I understand why Adam likes Katherine. I like her, too. She seems like a good person. But she is a bad, bad therapist. How would Adam feel if the surgeon behaved the way Katherine does?

Still, the movie succeeds in spite of these small flaws and really excels when focusing on the friendship between Adam and Kyle.

The Performances:
Joseph Gordon-Levitt gives a magnificent performance as Adam, a young man fighting cancer and coming to terms with the chilling fact that he may die. Gordon-Levitt is good in every movie, but his performance here is so strong that I’m surprised I’m not hearing more Oscar buzz. As Adam, he goes through such a range of emotions, all so realistically. The performance is never showy, but it is big when it counts. I thought he was much, much better than Brad Pitt in Moneyball (and Pitt was good).

Anjelica Huston is also magnificent as Diane. Right now, I’m struggling to think of a performance of Huston’s that I like better. She seems so real in this movie. You believe every word, every glance, every gesture. Her part is relatively small, but the character stayed with me even when she wasn’t onscreen. Why aren’t people paying attention to this performance? It was great.

Seth Rogen is in many ways the driving force of the movie as Kyle, Adam’s obnoxious but lovable best friend. With Gordon-Levitt’s talent for capturing the character, the movie could certainly succeed without Rogen, but it couldn’t succeed as a comedy.

Anna Kendrick was good as Katherine, but I had trouble accepting the character. In many ways, I think that Kendrick’s charisma makes Katherine more likeable and bearable to watch. Imagine if a young professional behaved the way Katherine does and did not have Kendrick’s charm and appeal!

Bryce Dallas Howard seems to be rather successfully reinventing herself as someone who always plays rotten women. She’s very good as Rachael, vaguely sympathetic, frighteningly despicable, and awkwardly amusing all in the same moment.

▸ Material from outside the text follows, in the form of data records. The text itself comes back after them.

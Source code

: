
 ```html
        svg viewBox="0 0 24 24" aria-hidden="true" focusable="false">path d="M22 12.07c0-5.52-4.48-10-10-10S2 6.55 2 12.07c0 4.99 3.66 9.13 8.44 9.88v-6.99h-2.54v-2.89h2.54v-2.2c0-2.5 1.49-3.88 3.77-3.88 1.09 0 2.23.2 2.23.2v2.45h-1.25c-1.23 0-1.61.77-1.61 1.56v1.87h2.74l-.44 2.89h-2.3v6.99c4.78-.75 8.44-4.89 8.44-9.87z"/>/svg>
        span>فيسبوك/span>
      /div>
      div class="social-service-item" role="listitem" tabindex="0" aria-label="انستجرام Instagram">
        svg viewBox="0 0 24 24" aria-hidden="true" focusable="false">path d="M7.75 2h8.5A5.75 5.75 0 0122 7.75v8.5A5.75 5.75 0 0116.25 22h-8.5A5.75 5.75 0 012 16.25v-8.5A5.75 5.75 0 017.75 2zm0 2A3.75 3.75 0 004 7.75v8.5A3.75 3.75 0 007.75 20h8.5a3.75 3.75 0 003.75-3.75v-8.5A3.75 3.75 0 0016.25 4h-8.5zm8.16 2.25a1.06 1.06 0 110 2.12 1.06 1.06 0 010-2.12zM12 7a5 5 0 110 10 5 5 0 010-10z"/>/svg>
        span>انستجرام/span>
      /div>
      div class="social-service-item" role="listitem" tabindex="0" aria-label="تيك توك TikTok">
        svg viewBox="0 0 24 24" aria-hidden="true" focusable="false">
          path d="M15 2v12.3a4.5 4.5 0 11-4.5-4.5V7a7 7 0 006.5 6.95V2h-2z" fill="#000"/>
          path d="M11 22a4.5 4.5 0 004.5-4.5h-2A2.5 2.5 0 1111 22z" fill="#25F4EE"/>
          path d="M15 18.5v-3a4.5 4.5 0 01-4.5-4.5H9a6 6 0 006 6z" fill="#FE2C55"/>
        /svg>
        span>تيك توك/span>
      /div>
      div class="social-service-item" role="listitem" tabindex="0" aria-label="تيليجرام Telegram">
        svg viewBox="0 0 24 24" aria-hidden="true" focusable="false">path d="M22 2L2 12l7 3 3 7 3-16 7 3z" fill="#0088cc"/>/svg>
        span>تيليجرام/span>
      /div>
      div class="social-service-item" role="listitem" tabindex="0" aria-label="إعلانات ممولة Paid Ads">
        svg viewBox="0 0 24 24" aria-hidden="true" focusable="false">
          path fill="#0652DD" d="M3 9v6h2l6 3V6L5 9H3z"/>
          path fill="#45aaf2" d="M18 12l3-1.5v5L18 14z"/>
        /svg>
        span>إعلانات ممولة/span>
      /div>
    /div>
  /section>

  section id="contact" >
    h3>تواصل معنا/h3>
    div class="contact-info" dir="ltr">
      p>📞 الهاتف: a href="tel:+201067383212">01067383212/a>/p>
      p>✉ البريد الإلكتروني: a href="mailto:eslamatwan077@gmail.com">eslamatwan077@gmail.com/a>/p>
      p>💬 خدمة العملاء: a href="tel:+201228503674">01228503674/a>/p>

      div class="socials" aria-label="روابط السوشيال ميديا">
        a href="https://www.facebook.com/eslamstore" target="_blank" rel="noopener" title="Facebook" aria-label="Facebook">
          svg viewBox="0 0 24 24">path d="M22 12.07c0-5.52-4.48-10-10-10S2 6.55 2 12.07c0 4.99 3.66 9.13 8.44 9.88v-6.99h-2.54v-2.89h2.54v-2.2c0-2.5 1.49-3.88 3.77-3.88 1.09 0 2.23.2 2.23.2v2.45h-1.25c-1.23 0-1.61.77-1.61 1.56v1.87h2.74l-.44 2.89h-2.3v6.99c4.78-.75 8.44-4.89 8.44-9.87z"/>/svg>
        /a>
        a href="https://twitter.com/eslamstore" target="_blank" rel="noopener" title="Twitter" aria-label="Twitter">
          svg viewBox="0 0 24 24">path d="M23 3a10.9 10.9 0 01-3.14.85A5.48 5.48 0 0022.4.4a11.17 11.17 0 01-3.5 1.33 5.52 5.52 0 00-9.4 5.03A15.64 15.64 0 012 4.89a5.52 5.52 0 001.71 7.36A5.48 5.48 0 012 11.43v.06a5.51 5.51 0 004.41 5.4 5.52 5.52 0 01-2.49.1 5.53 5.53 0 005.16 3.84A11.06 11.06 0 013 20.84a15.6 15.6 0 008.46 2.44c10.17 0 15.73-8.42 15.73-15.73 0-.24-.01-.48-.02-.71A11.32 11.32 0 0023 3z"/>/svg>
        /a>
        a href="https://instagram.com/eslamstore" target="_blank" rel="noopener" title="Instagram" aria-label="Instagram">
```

Matt Frewer and Philip Baker Hall were also quietly amazing as Mitch and Alan, two older cancer patients who befriend Adam and help him to survive his treatments.

Overall:
50/50 was a great movie, highly entertaining, and very funny without sacrificing the serious side of the material. I don’t remember ever laughing out loud so much during a movie about cancer, and I loved so many of the characters, even if I did squirm a bit at the therapist’s incompetence and the girlfriend’s inadequacy. Seth Rogen is charming and lovable, and Joseph Gordon-Levitt and Anjelica Huston turn in performances that certainly seem Oscar worthy to me, even if no one else is paying attention.